The electrical substations in the OSF basement were built to deliver up to 6 megawatts (MW) of power, but until now, only 2 MW were actually used in the machine room. Soon, however, NERSC will need about 3 MW to power the increased computing capability and cooling requirements of Franklin and future machines.

To meet these needs, PG&E upgraded its connection to the building, and new 480V feeds were connected between the basement and the machine room to deliver the increased power. The chilled water piping under the machine room floor is also being rearranged to improve the air flow, since each of Franklin's 102 racks will need 2300 cubic feet of cooled air per minute.

NERSC staff began shutting down the computing, storage, and network systems at 4 a.m. on Monday, and the OSF power was shut off at 9:30 a.m. so the work could proceed safely. The power upgrade was completed a little ahead of schedule, with the OSF power restored and the computer room stabilized around 8 p.m. on Halloween Tuesday. NERSC staff cut short their trick-or-treating to return NERSC systems to production, with most systems restored by 10 a.m. Wednesday, Nov. 1. A few more hours of unscheduled hardware and software maintenance were required on Seaborg on Wednesday and Thursday evenings due to a new kernel bug that caused nodes to crash, but the NERSC web site kept users informed with system status updates.

For the first time, NERSC is installing an uninterruptible power supply (UPS) to protect critical data in the NERSC Global Filesystem (NGF) and HPSS. If an unscheduled power outage were to crash NGF—which is mounted on all NERSC production systems and holds up to 70 TB of data—new data that had not yet been backed up might be lost, and previously backed up data could take a week to restore. Once the UPS is operational (scheduled for January), if an unscheduled power outage does happen, the UPS will allow a graceful shutdown of NERSC's critical storage disks and databases. And that added margin of safety will help NERSC staff and users keep their cool on hot summer afternoons.

John Bell Elected Chair of SIAM Computational Science and Engineering Group

John Bell, head of CRD's Center for Computational Sciences and Engineering, has been elected as the next chair of the Computational Science and Engineering activity group for the Society for Industrial and Applied Mathematics (SIAM). He will officially serve Jan. 1, 2007 through Dec. 31, 2008. In 2003, Bell and Phil Colella were named as co-recipients of the 2003 SIAM/ACM Prize in Computational Science and Engineering.

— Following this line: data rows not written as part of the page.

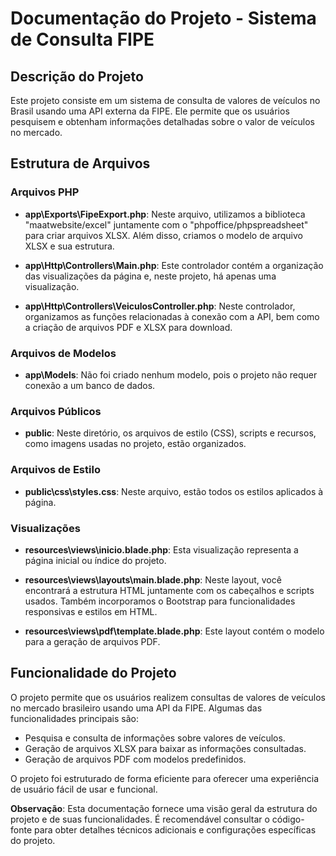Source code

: # Documentação do Projeto - Sistema de Consulta FIPE

## Descrição do Projeto

Este projeto consiste em um sistema de consulta de valores de veículos no Brasil usando uma API externa da FIPE. Ele permite que os usuários pesquisem e obtenham informações detalhadas sobre o valor de veículos no mercado.

## Estrutura de Arquivos

### Arquivos PHP

- **app\Exports\FipeExport.php**: Neste arquivo, utilizamos a biblioteca "maatwebsite/excel" juntamente com o "phpoffice/phpspreadsheet" para criar arquivos XLSX. Além disso, criamos o modelo de arquivo XLSX e sua estrutura.

- **app\Http\Controllers\Main.php**: Este controlador contém a organização das visualizações da página e, neste projeto, há apenas uma visualização.

- **app\Http\Controllers\VeiculosController.php**: Neste controlador, organizamos as funções relacionadas à conexão com a API, bem como a criação de arquivos PDF e XLSX para download.

### Arquivos de Modelos

- **app\Models**: Não foi criado nenhum modelo, pois o projeto não requer conexão a um banco de dados.

### Arquivos Públicos

- **public**: Neste diretório, os arquivos de estilo (CSS), scripts e recursos, como imagens usadas no projeto, estão organizados.

### Arquivos de Estilo

- **public\css\styles.css**: Neste arquivo, estão todos os estilos aplicados à página.

### Visualizações

- **resources\views\inicio.blade.php**: Esta visualização representa a página inicial ou índice do projeto.

- **resources\views\layouts\main.blade.php**: Neste layout, você encontrará a estrutura HTML juntamente com os cabeçalhos e scripts usados. Também incorporamos o Bootstrap para funcionalidades responsivas e estilos em HTML.

- **resources\views\pdf\template.blade.php**: Este layout contém o modelo para a geração de arquivos PDF.

## Funcionalidade do Projeto

O projeto permite que os usuários realizem consultas de valores de veículos no mercado brasileiro usando uma API da FIPE. Algumas das funcionalidades principais são:

- Pesquisa e consulta de informações sobre valores de veículos.
- Geração de arquivos XLSX para baixar as informações consultadas.
- Geração de arquivos PDF com modelos predefinidos.

O projeto foi estruturado de forma eficiente para oferecer uma experiência de usuário fácil de usar e funcional.

**Observação**: Esta documentação fornece uma visão geral da estrutura do projeto e de suas funcionalidades. É recomendável consultar o código-fonte para obter detalhes técnicos adicionais e configurações específicas do projeto.


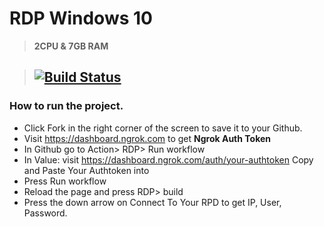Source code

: # RDP Windows 10

> **2CPU & 7GB RAM**

> ## [![Build Status](https://travis-ci.org/joemccann/dillinger.svg?branch=master)](https://github.com/mrijoo/RDP/blob/main/.github/workflows/main.yml)

### How to run the project. 

* Click Fork in the right corner of the screen to save it to your Github.
* Visit https://dashboard.ngrok.com to get **Ngrok Auth Token**
* In Github go to Action> RDP> Run workflow
* In Value: visit https://dashboard.ngrok.com/auth/your-authtoken Copy and Paste Your Authtoken into
* Press Run workflow
* Reload the page and press RDP> build
* Press the down arrow on Connect To Your RPD to get IP, User, Password.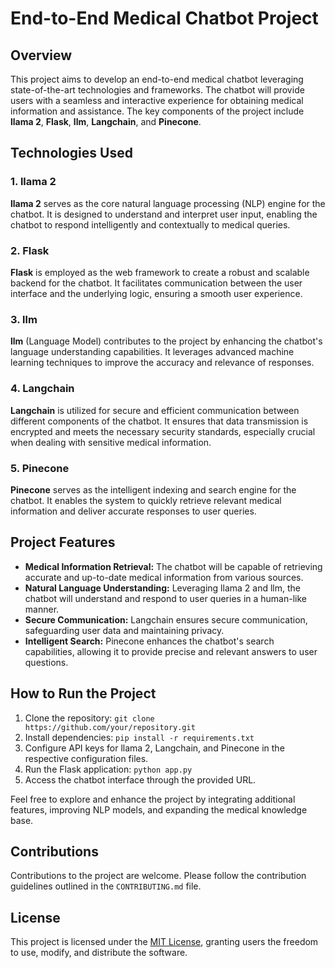 # End-to-End Medical Chatbot Project

## Overview

This project aims to develop an end-to-end medical chatbot leveraging state-of-the-art technologies and frameworks. The chatbot will provide users with a seamless and interactive experience for obtaining medical information and assistance. The key components of the project include **llama 2**, **Flask**, **llm**, **Langchain**, and **Pinecone**.

## Technologies Used

### 1. llama 2

**llama 2** serves as the core natural language processing (NLP) engine for the chatbot. It is designed to understand and interpret user input, enabling the chatbot to respond intelligently and contextually to medical queries.

### 2. Flask

**Flask** is employed as the web framework to create a robust and scalable backend for the chatbot. It facilitates communication between the user interface and the underlying logic, ensuring a smooth user experience.

### 3. llm

**llm** (Language Model) contributes to the project by enhancing the chatbot's language understanding capabilities. It leverages advanced machine learning techniques to improve the accuracy and relevance of responses.

### 4. Langchain

**Langchain** is utilized for secure and efficient communication between different components of the chatbot. It ensures that data transmission is encrypted and meets the necessary security standards, especially crucial when dealing with sensitive medical information.

### 5. Pinecone

**Pinecone** serves as the intelligent indexing and search engine for the chatbot. It enables the system to quickly retrieve relevant medical information and deliver accurate responses to user queries.

## Project Features

- **Medical Information Retrieval:** The chatbot will be capable of retrieving accurate and up-to-date medical information from various sources.
- **Natural Language Understanding:** Leveraging llama 2 and llm, the chatbot will understand and respond to user queries in a human-like manner.
- **Secure Communication:** Langchain ensures secure communication, safeguarding user data and maintaining privacy.
- **Intelligent Search:** Pinecone enhances the chatbot's search capabilities, allowing it to provide precise and relevant answers to user questions.

## How to Run the Project

1. Clone the repository: `git clone https://github.com/your/repository.git`
2. Install dependencies: `pip install -r requirements.txt`
3. Configure API keys for llama 2, Langchain, and Pinecone in the respective configuration files.
4. Run the Flask application: `python app.py`
5. Access the chatbot interface through the provided URL.

Feel free to explore and enhance the project by integrating additional features, improving NLP models, and expanding the medical knowledge base.

## Contributions

Contributions to the project are welcome. Please follow the contribution guidelines outlined in the `CONTRIBUTING.md` file.

## License

This project is licensed under the [MIT License](LICENSE), granting users the freedom to use, modify, and distribute the software.


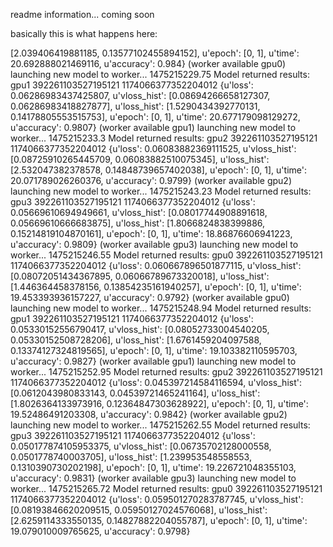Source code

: readme information... coming soon

basically this is what happens here:

 [2.039406419881185, 0.13577102455894152], u'epoch': [0, 1], u'time': 20.692888021469116, u'accuracy': 0.984}
(worker available gpu0) launching new model to worker...
1475215229.75 Model returned results: gpu1 392261103527195121 1174066377352204012 {u'loss': 0.06286983437425807, u'vloss_hist': [0.08694266658127307, 0.06286983418827877], u'loss_hist': [1.5290434392770131, 0.14178805553515753], u'epoch': [0, 1], u'time': 20.677179098129272, u'accuracy': 0.9807}
(worker available gpu1) launching new model to worker...
1475215233.3 Model returned results: gpu2 392261103527195121 1174066377352204012 {u'loss': 0.06083882369111525, u'vloss_hist': [0.08725910265445709, 0.06083882510075345], u'loss_hist': [2.532047382378578, 0.14848739657402038], u'epoch': [0, 1], u'time': 20.071789026260376, u'accuracy': 0.9799}
(worker available gpu2) launching new model to worker...
1475215243.23 Model returned results: gpu3 392261103527195121 1174066377352204012 {u'loss': 0.05669610694949661, u'vloss_hist': [0.08017744908891618, 0.05669610666683875], u'loss_hist': [1.8066824838399886, 0.15214819104870161], u'epoch': [0, 1], u'time': 18.86876606941223, u'accuracy': 0.9809}
(worker available gpu3) launching new model to worker...
1475215246.55 Model returned results: gpu0 392261103527195121 1174066377352204012 {u'loss': 0.060667896501877115, u'vloss_hist': [0.08072051434367895, 0.06066789673320018], u'loss_hist': [1.446364458378156, 0.13854235161940257], u'epoch': [0, 1], u'time': 19.453393936157227, u'accuracy': 0.9792}
(worker available gpu0) launching new model to worker...
1475215248.94 Model returned results: gpu1 392261103527195121 1174066377352204012 {u'loss': 0.05330152556790417, u'vloss_hist': [0.08052733004540205, 0.05330152508728206], u'loss_hist': [1.6761459204097588, 0.13374127324819565], u'epoch': [0, 1], u'time': 19.103382110595703, u'accuracy': 0.9827}
(worker available gpu1) launching new model to worker...
1475215252.95 Model returned results: gpu2 392261103527195121 1174066377352204012 {u'loss': 0.045397214584116594, u'vloss_hist': [0.0612043980833143, 0.04539721465241164], u'loss_hist': [1.8026364133973916, 0.12364847303628922], u'epoch': [0, 1], u'time': 19.52486491203308, u'accuracy': 0.9842}
(worker available gpu2) launching new model to worker...
1475215262.55 Model returned results: gpu3 392261103527195121 1174066377352204012 {u'loss': 0.050177874105953375, u'vloss_hist': [0.06735702128000558, 0.0501778740003705], u'loss_hist': [1.239953548558553, 0.1310390730202198], u'epoch': [0, 1], u'time': 19.226721048355103, u'accuracy': 0.9831}
(worker available gpu3) launching new model to worker...
1475215265.72 Model returned results: gpu0 392261103527195121 1174066377352204012 {u'loss': 0.059501270283787745, u'vloss_hist': [0.08193846620209515, 0.05950127024576068], u'loss_hist': [2.6259114333550135, 0.14827882204055787], u'epoch': [0, 1], u'time': 19.079010009765625, u'accuracy': 0.9798}

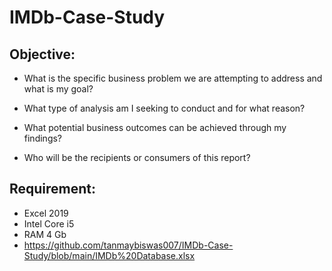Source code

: # **IMDb-Case-Study**

## Objective: 
* What is the specific business problem we are attempting to address and what is my goal? 
- What type of analysis am I seeking to conduct and for what reason?
+ What potential business outcomes can be achieved through my findings?
* Who will be the recipients or consumers of this report?

## Requirement:
* Excel 2019
* Intel Core i5
* RAM 4 Gb
* https://github.com/tanmaybiswas007/IMDb-Case-Study/blob/main/IMDb%20Database.xlsx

According to the SIAM Web site, the activity group fosters collaboration and interaction among applied mathematicians, computer scientists, domain scientists and engineers in those areas of research related to the theory, development, and use of computational technologies for the solution of important problems in science and engineering. The activity group promotes computational science and engineering as an academic discipline and promotes simulation as a mode of scientific discovery on the same level as theory and experiment. The group also organizes a biennial conference.

New Staff, New Assignments at NERSC

NERSC's Open Software and Programming Group has three new members:

  • Randy Kersnick is a Bay Area local with a background in Computer Science and web technologies. Randy has programming experience in the areas of web applications and information portals as well as database technologies.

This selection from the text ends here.